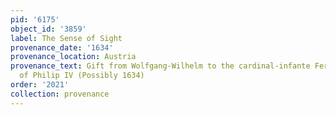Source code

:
 ```yaml
---
pid: '6175'
object_id: '3859'
label: The Sense of Sight
provenance_date: '1634'
provenance_location: Austria
provenance_text: Gift from Wolfgang-Wilhelm to the cardinal-infante Ferdinand, brother
  of Philip IV (Possibly 1634)
order: '2021'
collection: provenance
---
```

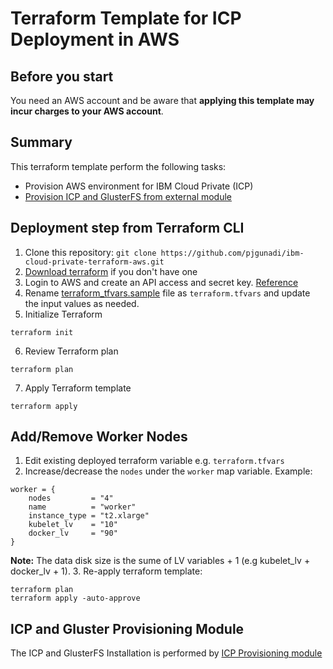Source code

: # Terraform Template for ICP Deployment in AWS

## Before you start
You need an AWS account and be aware that **applying this template may incur charges to your AWS account**.

## Summary
This terraform template perform the following tasks:
- Provision AWS environment for IBM Cloud Private (ICP)
- [Provision ICP and GlusterFS from external module](https://github.com/pjgunadi/terraform-module-icp-deploy)

## Deployment step from Terraform CLI
1. Clone this repository: `git clone https://github.com/pjgunadi/ibm-cloud-private-terraform-aws.git`
2. [Download terraform](https://www.terraform.io/) if you don't have one
3. Login to AWS and create an API access and secret key. [Reference](https://docs.aws.amazon.com/IAM/latest/UserGuide/id_credentials_access-keys.html)
4. Rename [terraform_tfvars.sample](terraform_tfvars.sample) file as `terraform.tfvars` and update the input values as needed.
5. Initialize Terraform
```
terraform init
```
6. Review Terraform plan
```
terraform plan
```
7. Apply Terraform template
```
terraform apply
```
## Add/Remove Worker Nodes
1. Edit existing deployed terraform variable e.g. `terraform.tfvars`
2. Increase/decrease the `nodes` under the `worker` map variable. Example:
```
worker = {
    nodes         = "4"
    name          = "worker"
    instance_type = "t2.xlarge"
    kubelet_lv    = "10"
    docker_lv     = "90"
}
```
**Note:** The data disk size is the sume of LV variables + 1 (e.g kubelet_lv + docker_lv + 1).
3. Re-apply terraform template:
```
terraform plan
terraform apply -auto-approve
```
## ICP and Gluster Provisioning Module
The ICP and GlusterFS Installation is performed by [ICP Provisioning module](https://github.com/pjgunadi/terraform-module-icp-deploy)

====

None of the pictures belong in the copy; transcribe the rest of the data exactly.

Source code

:
 ```yaml
---
pid: '6175'
object_id: '3859'
label: The Sense of Sight
provenance_date: '1634'
provenance_location: Austria
provenance_text: Gift from Wolfgang-Wilhelm to the cardinal-infante Ferdinand, brother
  of Philip IV (Possibly 1634)
order: '2021'
collection: provenance
---
```

Source code

: # Terraform Template for ICP Deployment in AWS

## Before you start
You need an AWS account and be aware that **applying this template may incur charges to your AWS account**.

## Summary
This terraform template perform the following tasks:
- Provision AWS environment for IBM Cloud Private (ICP)
- [Provision ICP and GlusterFS from external module](https://github.com/pjgunadi/terraform-module-icp-deploy)

## Deployment step from Terraform CLI
1. Clone this repository: `git clone https://github.com/pjgunadi/ibm-cloud-private-terraform-aws.git`
2. [Download terraform](https://www.terraform.io/) if you don't have one
3. Login to AWS and create an API access and secret key. [Reference](https://docs.aws.amazon.com/IAM/latest/UserGuide/id_credentials_access-keys.html)
4. Rename [terraform_tfvars.sample](terraform_tfvars.sample) file as `terraform.tfvars` and update the input values as needed.
5. Initialize Terraform
```
terraform init
```
6. Review Terraform plan
```
terraform plan
```
7. Apply Terraform template
```
terraform apply
```
## Add/Remove Worker Nodes
1. Edit existing deployed terraform variable e.g. `terraform.tfvars`
2. Increase/decrease the `nodes` under the `worker` map variable. Example:
```
worker = {
    nodes         = "4"
    name          = "worker"
    instance_type = "t2.xlarge"
    kubelet_lv    = "10"
    docker_lv     = "90"
}
```
**Note:** The data disk size is the sume of LV variables + 1 (e.g kubelet_lv + docker_lv + 1).
3. Re-apply terraform template:
```
terraform plan
terraform apply -auto-approve
```
## ICP and Gluster Provisioning Module
The ICP and GlusterFS Installation is performed by [ICP Provisioning module](https://github.com/pjgunadi/terraform-module-icp-deploy)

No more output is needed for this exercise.